• **Problem description**:
Tell how many lines in the data contain the string "útil", using a single number as the whole reply.

Stored data entries:
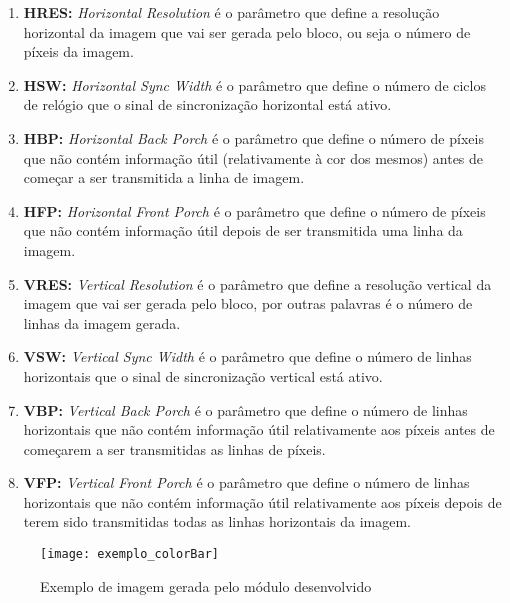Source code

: \begin{enumerate}
	\item \textbf{HRES:} \textit{Horizontal Resolution} é o parâmetro que define a resolução horizontal da imagem que vai ser gerada pelo bloco, ou seja o número de píxeis da imagem.
	
	\item \textbf{HSW:} \textit{Horizontal Sync Width} é o parâmetro que define o número de ciclos de relógio que o sinal de sincronização horizontal  está ativo.
	
	\item \textbf{HBP:} \textit{Horizontal Back Porch} é o parâmetro que define o número de píxeis que não contém informação útil (relativamente à cor dos mesmos) antes de começar a ser transmitida a linha de imagem.
	
	\item \textbf{HFP:} \textit{Horizontal Front Porch} é o parâmetro que define o número de píxeis que não contém informação útil depois de ser transmitida uma linha da imagem.
	
	\item \textbf{VRES:} \textit{Vertical Resolution} é o parâmetro que define a resolução vertical da imagem que vai ser gerada pelo bloco, por outras palavras é o número de linhas da imagem gerada.
	
	\item \textbf{VSW:} \textit{Vertical Sync Width} é o parâmetro que define o número de linhas horizontais que o sinal de sincronização vertical está ativo.
	
	\item \textbf{VBP:} \textit{Vertical Back Porch} é o parâmetro que define o número de linhas horizontais que não contém informação útil relativamente aos píxeis antes de começarem a ser transmitidas as linhas de píxeis.
	
	\item \textbf{VFP:} \textit{Vertical Front Porch} é o parâmetro que define o número de linhas horizontais que não contém informação útil relativamente aos píxeis depois de terem sido transmitidas todas as linhas horizontais da imagem.
\end{enumerate}
	
\begin{figure}[h!]
	\begin{center}
		\leavevmode
		\texttt{[image: exemplo\_colorBar]}
		\caption{Exemplo de imagem gerada pelo módulo desenvolvido}
		\label{fig:colorBar_exemple}
	\end{center}
\end{figure}

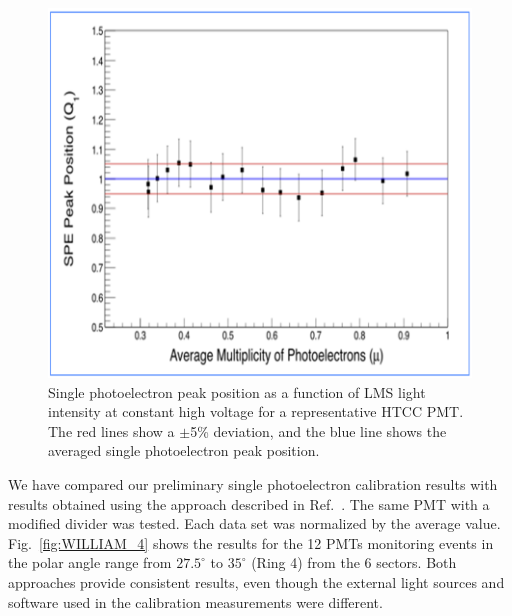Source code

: \begin{figure}[ht]
\centering
\includegraphics[width=0.99\linewidth]{images/WILLIAM_5.png}
\caption{Single photoelectron peak position as a function of LMS light intensity at constant high voltage for a
  representative HTCC PMT. The red lines show a $\pm$5\% deviation, and the blue line shows the averaged
  single photoelectron peak position.}
\label{fig:WILLIAM_5}
\end{figure}


We have compared our preliminary single photoelectron calibration results with results obtained using the
approach described in Ref.~\cite{degtiarenko2017}. The same PMT with a modified divider was tested. Each data
set was normalized by the average value. Fig.~\ref{fig:WILLIAM_4} shows the results for the 12 PMTs monitoring
events in the polar angle range from $27.5^\circ$ to $35^\circ$ (Ring 4) from the 6 sectors. Both approaches
provide consistent results, even though the external light sources and software used in the calibration measurements
were different.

• **Written answer**:
4